Nemesis (คืนยุติ-ธรรม or Kuen Yuttitum) is a 2020 Thai action thriller film directed and written by Gunparwitt Phuwadolwisid.

==Plot==
Manop, a young man who has a bright future in both work and love and is about to marry Duangjai. But his future is shattered when Duangjai is raped by her boss Sitichon. This made Manop angry and went to attack Sitichon at the office lead to unexpected events. When Sitichon shot Duangjai to death Manop was seriously injured and woke up to become a defendant in the murder of his wife until he was imprisoned.

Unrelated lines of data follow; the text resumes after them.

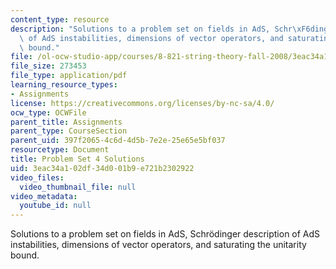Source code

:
 ```yaml
---
content_type: resource
description: "Solutions to a problem set on fields in AdS, Schr\xF6dinger description\
  \ of AdS instabilities, dimensions of vector operators, and saturating the unitarity\
  \ bound."
file: /ol-ocw-studio-app/courses/8-821-string-theory-fall-2008/3eac34a102df34d001b9e721b2302922_soln04.pdf
file_size: 273453
file_type: application/pdf
learning_resource_types:
- Assignments
license: https://creativecommons.org/licenses/by-nc-sa/4.0/
ocw_type: OCWFile
parent_title: Assignments
parent_type: CourseSection
parent_uid: 397f2065-4c6d-4d5b-7e2e-25e65e5bf037
resourcetype: Document
title: Problem Set 4 Solutions
uid: 3eac34a1-02df-34d0-01b9-e721b2302922
video_files:
  video_thumbnail_file: null
video_metadata:
  youtube_id: null
---
```

Solutions to a problem set on fields in AdS, Schrödinger description of AdS instabilities, dimensions of vector operators, and saturating the unitarity bound.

After getting out of prison, he meets Karnda a psychiatrist who volunteers to heal his mental illness. But then, over time, she discovered Manop, another person she didn't know who rose up to be a vigilante, demanding justice for society with violence every night. As the night progressed, the violence escalated into bloodshed and lead to the mystery behind all the events.

==Cast==
- Jirayu Thantrakul as Manop/ Shiva
- Ramavadi Nakchattri as Karnda
- Kiat Kitjaroen as Sitichon
- Natathida Damrongwisetphanit as Anchalee/ Aun
- Silp Ruchiravanich as Chart
- Danai Jarujinda as Police
- Mookhapon Posakkabuth as Thanasak
- Natthakan Thayutajaruwit as Duangjai
- Vutichai Siriprusanun as Lawyer
- Piboon Thaihuan as Police at gas station
- Thanachat Thuamtumnong as Aun's father

==Original soundtrack==
- "Yu-Titum" (ยุติ-ธรรม; "Justice"), ending theme by Taitosmith

==Production & release==
Nemesis is a project that has been in the director's mind Gunparwitt Phuwadolwisid for many years but haven't had a chance to build it yet. Until the right timing was filmed and released in 2020 under the production of awarded filmmaker Nonzee Nimibutr. The whole story takes place and ends within 12 hours. Featuring film noir style.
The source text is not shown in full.